Saved data entries
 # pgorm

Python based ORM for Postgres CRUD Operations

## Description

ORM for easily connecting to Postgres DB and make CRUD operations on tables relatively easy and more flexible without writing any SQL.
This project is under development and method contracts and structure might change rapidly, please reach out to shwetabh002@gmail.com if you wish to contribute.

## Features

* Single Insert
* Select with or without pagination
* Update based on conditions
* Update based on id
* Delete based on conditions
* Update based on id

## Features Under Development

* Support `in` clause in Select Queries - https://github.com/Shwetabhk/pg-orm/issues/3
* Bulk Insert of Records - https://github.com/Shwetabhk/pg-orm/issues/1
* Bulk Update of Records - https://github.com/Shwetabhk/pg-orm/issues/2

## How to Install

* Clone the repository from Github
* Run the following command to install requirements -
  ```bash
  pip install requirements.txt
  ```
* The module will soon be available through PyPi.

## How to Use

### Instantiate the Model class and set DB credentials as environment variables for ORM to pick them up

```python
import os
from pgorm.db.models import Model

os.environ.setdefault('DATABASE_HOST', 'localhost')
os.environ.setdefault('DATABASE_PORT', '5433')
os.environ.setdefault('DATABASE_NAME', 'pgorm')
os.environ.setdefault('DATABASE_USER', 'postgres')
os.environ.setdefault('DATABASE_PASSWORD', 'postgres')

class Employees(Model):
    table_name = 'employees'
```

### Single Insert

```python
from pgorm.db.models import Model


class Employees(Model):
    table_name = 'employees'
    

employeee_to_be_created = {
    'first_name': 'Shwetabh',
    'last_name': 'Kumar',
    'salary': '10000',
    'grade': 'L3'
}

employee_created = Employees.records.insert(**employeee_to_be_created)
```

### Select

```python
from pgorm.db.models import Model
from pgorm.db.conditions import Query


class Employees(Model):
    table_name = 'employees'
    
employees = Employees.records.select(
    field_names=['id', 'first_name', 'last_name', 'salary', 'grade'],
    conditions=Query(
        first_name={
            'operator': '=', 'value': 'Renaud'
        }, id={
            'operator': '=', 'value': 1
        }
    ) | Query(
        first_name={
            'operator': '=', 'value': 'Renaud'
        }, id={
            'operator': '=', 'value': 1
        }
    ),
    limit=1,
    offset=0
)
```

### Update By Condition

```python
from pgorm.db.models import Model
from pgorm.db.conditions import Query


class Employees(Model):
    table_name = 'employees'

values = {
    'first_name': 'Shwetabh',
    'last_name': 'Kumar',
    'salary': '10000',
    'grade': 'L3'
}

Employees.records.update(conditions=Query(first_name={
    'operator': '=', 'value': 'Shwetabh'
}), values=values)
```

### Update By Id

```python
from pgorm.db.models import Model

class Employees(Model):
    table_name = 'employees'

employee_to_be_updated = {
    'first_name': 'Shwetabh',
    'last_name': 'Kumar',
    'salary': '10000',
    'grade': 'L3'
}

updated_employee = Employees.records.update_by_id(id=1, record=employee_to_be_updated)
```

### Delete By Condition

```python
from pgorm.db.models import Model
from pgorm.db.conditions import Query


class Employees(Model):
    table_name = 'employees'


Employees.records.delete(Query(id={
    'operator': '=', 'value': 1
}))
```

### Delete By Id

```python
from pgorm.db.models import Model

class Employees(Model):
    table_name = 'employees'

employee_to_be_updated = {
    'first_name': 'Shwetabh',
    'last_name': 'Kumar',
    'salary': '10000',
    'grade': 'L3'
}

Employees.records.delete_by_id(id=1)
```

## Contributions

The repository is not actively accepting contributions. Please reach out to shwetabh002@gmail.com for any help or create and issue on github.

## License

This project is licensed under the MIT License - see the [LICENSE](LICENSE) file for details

Problem to work on: Nothing should be returned except the lines from the first line of the data above through the line with "ORM for easily", each one exact.

Response to this exercise:
 # pgorm

Python based ORM for Postgres CRUD Operations

## Description

ORM for easily connecting to Postgres DB and make CRUD operations on tables relatively easy and more flexible without writing any SQL.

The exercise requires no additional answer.